- _EXERCISE_: Every record must be copied exactly, except that pictures are dropped.

<<<<

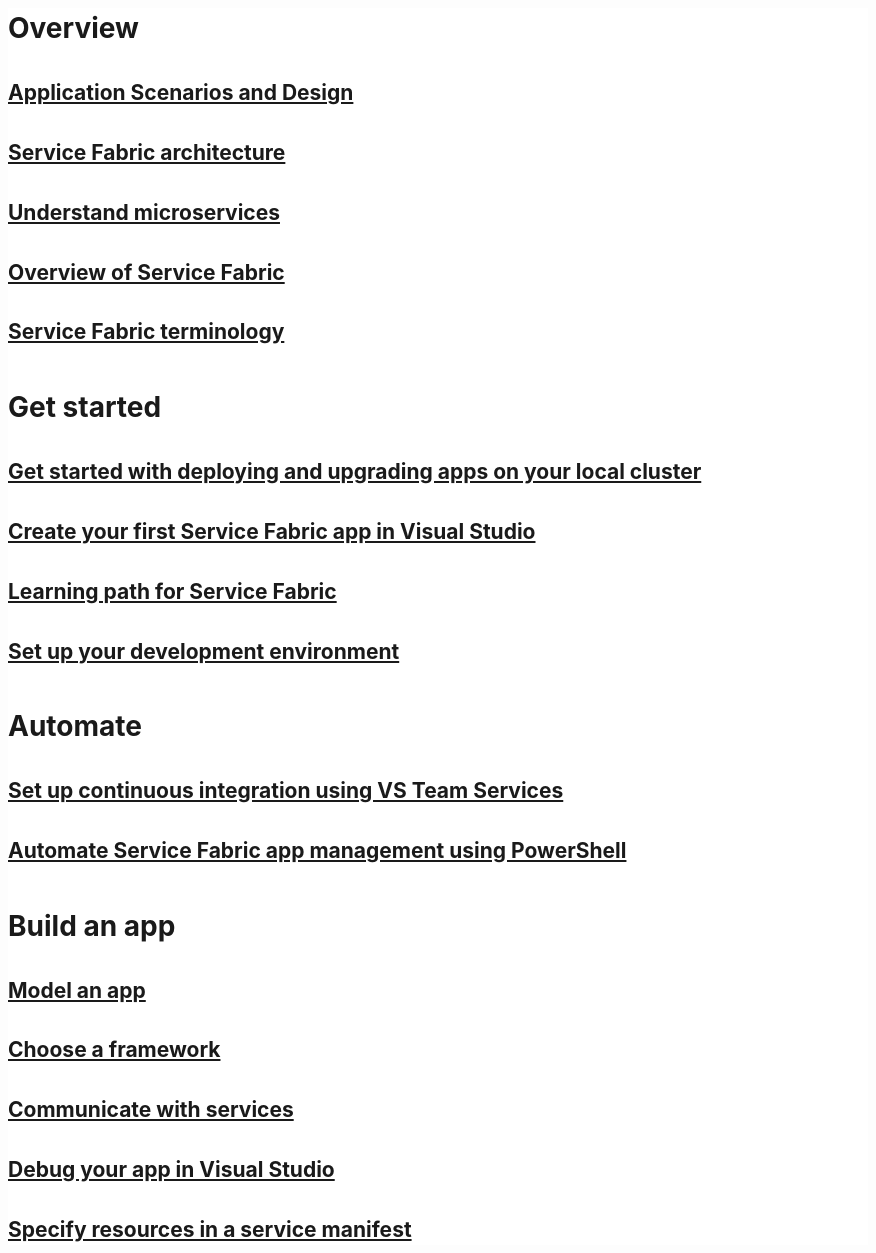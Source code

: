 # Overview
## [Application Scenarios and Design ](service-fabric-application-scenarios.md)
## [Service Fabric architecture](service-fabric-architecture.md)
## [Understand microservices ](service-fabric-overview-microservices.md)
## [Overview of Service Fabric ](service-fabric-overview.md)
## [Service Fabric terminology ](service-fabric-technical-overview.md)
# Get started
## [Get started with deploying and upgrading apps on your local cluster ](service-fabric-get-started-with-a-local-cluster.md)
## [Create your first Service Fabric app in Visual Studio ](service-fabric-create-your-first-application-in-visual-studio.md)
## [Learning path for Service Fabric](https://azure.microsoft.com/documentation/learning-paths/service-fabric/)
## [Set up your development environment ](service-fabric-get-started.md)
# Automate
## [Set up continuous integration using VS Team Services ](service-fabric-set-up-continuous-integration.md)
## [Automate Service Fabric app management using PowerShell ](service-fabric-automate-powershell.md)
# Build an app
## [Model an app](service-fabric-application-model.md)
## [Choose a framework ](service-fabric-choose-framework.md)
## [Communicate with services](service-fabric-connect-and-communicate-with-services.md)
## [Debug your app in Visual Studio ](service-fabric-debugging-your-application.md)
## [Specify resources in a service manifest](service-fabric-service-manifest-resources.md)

>>>>

- _REPLY_:
Source code

: # Overview
## [Application Scenarios and Design ](service-fabric-application-scenarios.md)
## [Service Fabric architecture](service-fabric-architecture.md)
## [Understand microservices ](service-fabric-overview-microservices.md)
## [Overview of Service Fabric ](service-fabric-overview.md)
## [Service Fabric terminology ](service-fabric-technical-overview.md)
# Get started
## [Get started with deploying and upgrading apps on your local cluster ](service-fabric-get-started-with-a-local-cluster.md)
## [Create your first Service Fabric app in Visual Studio ](service-fabric-create-your-first-application-in-visual-studio.md)
## [Learning path for Service Fabric](https://azure.microsoft.com/documentation/learning-paths/service-fabric/)
## [Set up your development environment ](service-fabric-get-started.md)
# Automate
## [Set up continuous integration using VS Team Services ](service-fabric-set-up-continuous-integration.md)
## [Automate Service Fabric app management using PowerShell ](service-fabric-automate-powershell.md)
# Build an app
## [Model an app](service-fabric-application-model.md)
## [Choose a framework ](service-fabric-choose-framework.md)
## [Communicate with services](service-fabric-connect-and-communicate-with-services.md)
## [Debug your app in Visual Studio ](service-fabric-debugging-your-application.md)
## [Specify resources in a service manifest](service-fabric-service-manifest-resources.md)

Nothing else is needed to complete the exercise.